AIM OF THE TASK
The word "goes" marks the lines to find; copy every such line from the data below.

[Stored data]

☆ ☆ ☆ ☆ ☆

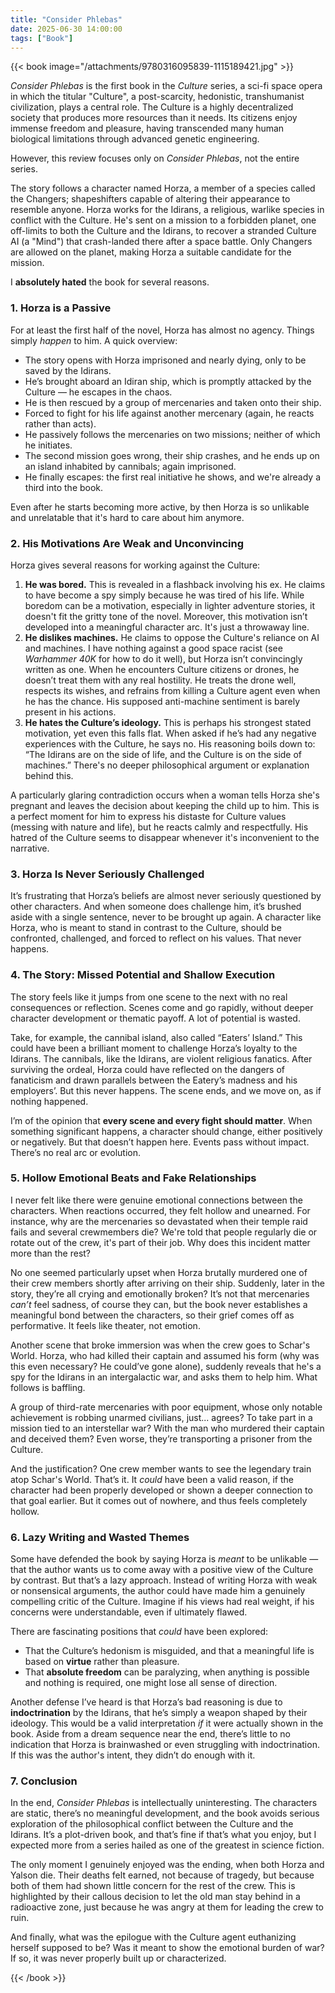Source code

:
 ```yaml
---
title: "Consider Phlebas"
date: 2025-06-30 14:00:00
tags: ["Book"]
---
```


{{< book image="/attachments/9780316095839-1115189421.jpg" >}}


*Consider Phlebas* is the first book in the *Culture* series, a sci-fi space opera in which the titular "Culture", a post-scarcity, hedonistic, transhumanist civilization, plays a central role. The Culture is a highly decentralized society that produces more resources than it needs. Its citizens enjoy immense freedom and pleasure, having transcended many human biological limitations through advanced genetic engineering.

However, this review focuses only on *Consider Phlebas*, not the entire series.

The story follows a character named Horza, a member of a species called the Changers; shapeshifters capable of altering their appearance to resemble anyone. Horza works for the Idirans, a religious, warlike species in conflict with the Culture. He's sent on a mission to a forbidden planet, one off-limits to both the Culture and the Idirans, to recover a stranded Culture AI (a "Mind") that crash-landed there after a space battle. Only Changers are allowed on the planet, making Horza a suitable candidate for the mission.

I **absolutely hated** the book for several reasons.

### 1. Horza is a Passive

For at least the first half of the novel, Horza has almost no agency. Things simply *happen* to him. A quick overview:
* The story opens with Horza imprisoned and nearly dying, only to be saved by the Idirans.
* He’s brought aboard an Idiran ship, which is promptly attacked by the Culture — he escapes in the chaos.
* He is then rescued by a group of mercenaries and taken onto their ship.
* Forced to fight for his life against another mercenary (again, he reacts rather than acts).
* He passively follows the mercenaries on two missions; neither of which he initiates.
* The second mission goes wrong, their ship crashes, and he ends up on an island inhabited by cannibals; again imprisoned.
* He finally escapes: the first real initiative he shows, and we're already a third into the book.

Even after he starts becoming more active, by then Horza is so unlikable and unrelatable that it's hard to care about him anymore.

### 2. His Motivations Are Weak and Unconvincing

Horza gives several reasons for working against the Culture:

1. **He was bored.**
   This is revealed in a flashback involving his ex. He claims to have become a spy simply because he was tired of his life. While boredom can be a motivation, especially in lighter adventure stories, it doesn't fit the gritty tone of the novel. Moreover, this motivation isn’t developed into a meaningful character arc. It's just a throwaway line.
2. **He dislikes machines.**
   He claims to oppose the Culture's reliance on AI and machines. I have nothing against a good space racist (see *Warhammer 40K* for how to do it well), but Horza isn’t convincingly written as one. When he encounters Culture citizens or drones, he doesn’t treat them with any real hostility. He treats the drone well, respects its wishes, and refrains from killing a Culture agent even when he has the chance. His supposed anti-machine sentiment is barely present in his actions.
3. **He hates the Culture’s ideology.**
   This is perhaps his strongest stated motivation, yet even this falls flat. When asked if he’s had any negative experiences with the Culture, he says no. His reasoning boils down to: “The Idirans are on the side of life, and the Culture is on the side of machines.” There's no deeper philosophical argument or explanation behind this.

A particularly glaring contradiction occurs when a woman tells Horza she's pregnant and leaves the decision about keeping the child up to him. This is a perfect moment for him to express his distaste for Culture values (messing with nature and life), but he reacts calmly and respectfully. His hatred of the Culture seems to disappear whenever it's inconvenient to the narrative.


### 3. Horza Is Never Seriously Challenged

It’s frustrating that Horza’s beliefs are almost never seriously questioned by other characters. And when someone does challenge him, it’s brushed aside with a single sentence, never to be brought up again. A character like Horza, who is meant to stand in contrast to the Culture, should be confronted, challenged, and forced to reflect on his values. That never happens.


### 4. The Story: Missed Potential and Shallow Execution

The story feels like it jumps from one scene to the next with no real consequences or reflection. Scenes come and go rapidly, without deeper character development or thematic payoff. A lot of potential is wasted.

Take, for example, the cannibal island, also called “Eaters’ Island.” This could have been a brilliant moment to challenge Horza’s loyalty to the Idirans. The cannibals, like the Idirans, are violent religious fanatics. After surviving the ordeal, Horza could have reflected on the dangers of fanaticism and drawn parallels between the Eatery’s madness and his employers’. But this never happens. The scene ends, and we move on, as if nothing happened.

I’m of the opinion that **every scene and every fight should matter**. When something significant happens, a character should change, either positively or negatively. But that doesn’t happen here. Events pass without impact. There’s no real arc or evolution.

### 5. Hollow Emotional Beats and Fake Relationships

I never felt like there were genuine emotional connections between the characters. When reactions occurred, they felt hollow and unearned. For instance, why are the mercenaries so devastated when their temple raid fails and several crewmembers die? We're told that people regularly die or rotate out of the crew, it's part of their job. Why does this incident matter more than the rest?

No one seemed particularly upset when Horza brutally murdered one of their crew members shortly after arriving on their ship. Suddenly, later in the story, they’re all crying and emotionally broken? It’s not that mercenaries *can’t* feel sadness, of course they can,  but the book never establishes a meaningful bond between the characters, so their grief comes off as performative. It feels like theater, not emotion.

Another scene that broke immersion was when the crew goes to Schar's World. Horza, who had killed their captain and assumed his form (why was this even necessary? He could’ve gone alone), suddenly reveals that he's a spy for the Idirans in an intergalactic war, and asks them to help him. What follows is baffling.

A group of third-rate mercenaries with poor equipment, whose only notable achievement is robbing unarmed civilians, just... agrees? To take part in a mission tied to an interstellar war? With the man who murdered their captain and deceived them? Even worse, they’re transporting a prisoner from the Culture.

And the justification? One crew member wants to see the legendary train atop Schar's World. That’s it. It *could* have been a valid reason, if the character had been properly developed or shown a deeper connection to that goal earlier. But it comes out of nowhere, and thus feels completely hollow.

### 6. Lazy Writing and Wasted Themes

Some have defended the book by saying Horza is *meant* to be unlikable — that the author wants us to come away with a positive view of the Culture by contrast. But that’s a lazy approach. Instead of writing Horza with weak or nonsensical arguments, the author could have made him a genuinely compelling critic of the Culture. Imagine if his views had real weight, if his concerns were understandable, even if ultimately flawed.

There are fascinating positions that *could* have been explored:
* That the Culture’s hedonism is misguided, and that a meaningful life is based on **virtue** rather than pleasure.
* That **absolute freedom** can be paralyzing, when anything is possible and nothing is required, one might lose all sense of direction.

Another defense I’ve heard is that Horza’s bad reasoning is due to **indoctrination** by the Idirans, that he’s simply a weapon shaped by their ideology. This would be a valid interpretation *if* it were actually shown in the book. Aside from a dream sequence near the end, there’s little to no indication that Horza is brainwashed or even struggling with indoctrination. If this was the author's intent, they didn’t do enough with it.

### 7. Conclusion

In the end, *Consider Phlebas* is intellectually uninteresting. The characters are static, there’s no meaningful development, and the book avoids serious exploration of the philosophical conflict between the Culture and the Idirans. It’s a plot-driven book, and that’s fine if that’s what you enjoy, but I expected more from a series hailed as one of the greatest in science fiction.

The only moment I genuinely enjoyed was the ending, when both Horza and Yalson die. Their deaths felt earned, not because of tragedy, but because both of them had shown little concern for the rest of the crew. This is highlighted by their callous decision to let the old man stay behind in a radioactive zone, just because he was angry at them for leading the crew to ruin.

And finally, what was the epilogue with the Culture agent euthanizing herself supposed to be? Was it meant to show the emotional burden of war? If so, it was never properly built up or characterized.

{{< /book >}}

☆ ☆ ☆ ☆ ☆

RESULT OF THE TASK
* The second mission goes wrong, their ship crashes, and he ends up on an island inhabited by cannibals; again imprisoned.
Another scene that broke immersion was when the crew goes to Schar's World. Horza, who had killed their captain and assumed his form (why was this even necessary? He could’ve gone alone), suddenly reveals that he's a spy for the Idirans in an intergalactic war, and asks them to help him. What follows is baffling.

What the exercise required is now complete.